Neil Mullin, recipient of a Distinguished Alumnus Award, expressed his appreciation to Rutgers for giving him the chance to become a lawyer. A Fellow of both the American College of Trial Lawyers and the American College of Labor and Employment Lawyers, Mullin has had extensive trial experience, including numerous large verdicts, in the service of civil and employee rights. “From Professors Frank Askin, Paul Tractenberg, Annamay Sheppard, Alan Hyde, and Eric Neisser, I learned that the law can be a vehicle for social change,” he said.
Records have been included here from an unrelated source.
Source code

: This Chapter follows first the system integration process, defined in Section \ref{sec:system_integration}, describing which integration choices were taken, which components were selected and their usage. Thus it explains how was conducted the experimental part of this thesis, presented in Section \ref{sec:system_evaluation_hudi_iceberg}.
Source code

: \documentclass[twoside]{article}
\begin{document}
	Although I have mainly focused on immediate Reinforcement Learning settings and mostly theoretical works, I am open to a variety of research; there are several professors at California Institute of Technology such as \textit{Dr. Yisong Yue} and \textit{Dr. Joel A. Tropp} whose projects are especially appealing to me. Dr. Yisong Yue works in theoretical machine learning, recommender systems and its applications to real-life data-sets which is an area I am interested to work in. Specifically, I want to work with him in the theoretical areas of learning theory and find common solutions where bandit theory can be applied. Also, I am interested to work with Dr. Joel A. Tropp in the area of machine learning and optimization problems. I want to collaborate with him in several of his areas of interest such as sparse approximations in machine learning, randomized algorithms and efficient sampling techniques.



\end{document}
For having helped shape his career, Mullin thanked his mother, a woman raised by factory workers who brought up four children under modest circumstances in the Bronx while working full time and earning an M.A. He thanked Nancy Erika Smith, his wife and partner in the firm Smith Mullin, and his children. He also paid tribute to the woman who introduced him at the Alumni Dinner, Appellate Court Judge Marie Simonelli, for being “brave enough before she had tenure as a judge” to testify for the plaintiff in a suit by a sheriff’s officer who was subjected to years of abuse by homophobic sheriff’s officers. “Obviously, I have a thing for brilliant, powerful women,” he added.
Mullin spoke of the abuse of corporate power and government power and his work on behalf of working people, women, minorities, gay and transgender people. With increasing numbers of people being thrown out of their homes and losing their jobs, he urged that lawyers take up their cause. Senior U.S. District Judge Harold Ackerman, he noted, has said that judges decide cases not causes. “But lawyers are allowed to be partisan advocates,” a role Mullin clearly relishes.
For Distinguished Alumna Award winner Nancy Erika Smith, the definition of “alma mater” best defines what Rutgers School of Law–Newark has meant to her career as an employment and civil rights lawyer for plaintiffs. “‘Alma mater’ means ‘nourishing mother’ and Rutgers nourished my mind and soul,” said Smith. Noting that she was not entitled to attend law school by birth or wealth, Smith signed up for the LSATs “thinking it was a date with a cute guy” who was spending his Saturday doing the same thing. When she arrived at the law school she thought they must have admitted the wrong “Nancy Smith” since every one else seemed to know what a “plaintiff” was.
“Rutgers Law School changed my life,” declared Smith, who was introduced by Superior Court Judge Margaret Hayden. She spoke of the excitement and inspiration of attending law school where many fellow students and professors like Frank Askin, Alan Hyde, Arthur Kinoy, Eric Neisser, Annamay Sheppard, Al Slocum, and Paul Tractenberg were committed to using the law “to make a difference in the world.” She also recalled the tremendous learning experience of the clinics.
A Fellow of the College of Labor and Employment Lawyers, Smith is especially proud of successful cases that established the right of siblings of children who are HIV positive to attend public school, and cases that confirmed the State’s commitment to ending discrimination based on pregnancy, disability, age, race, marital status, gender, and sexual orientation. She has received numerous honors for her achievements in the law and child advocacy. She has been chair of the board of Wynona’s House, a child advocacy center, since its inception as a non-profit in 2002.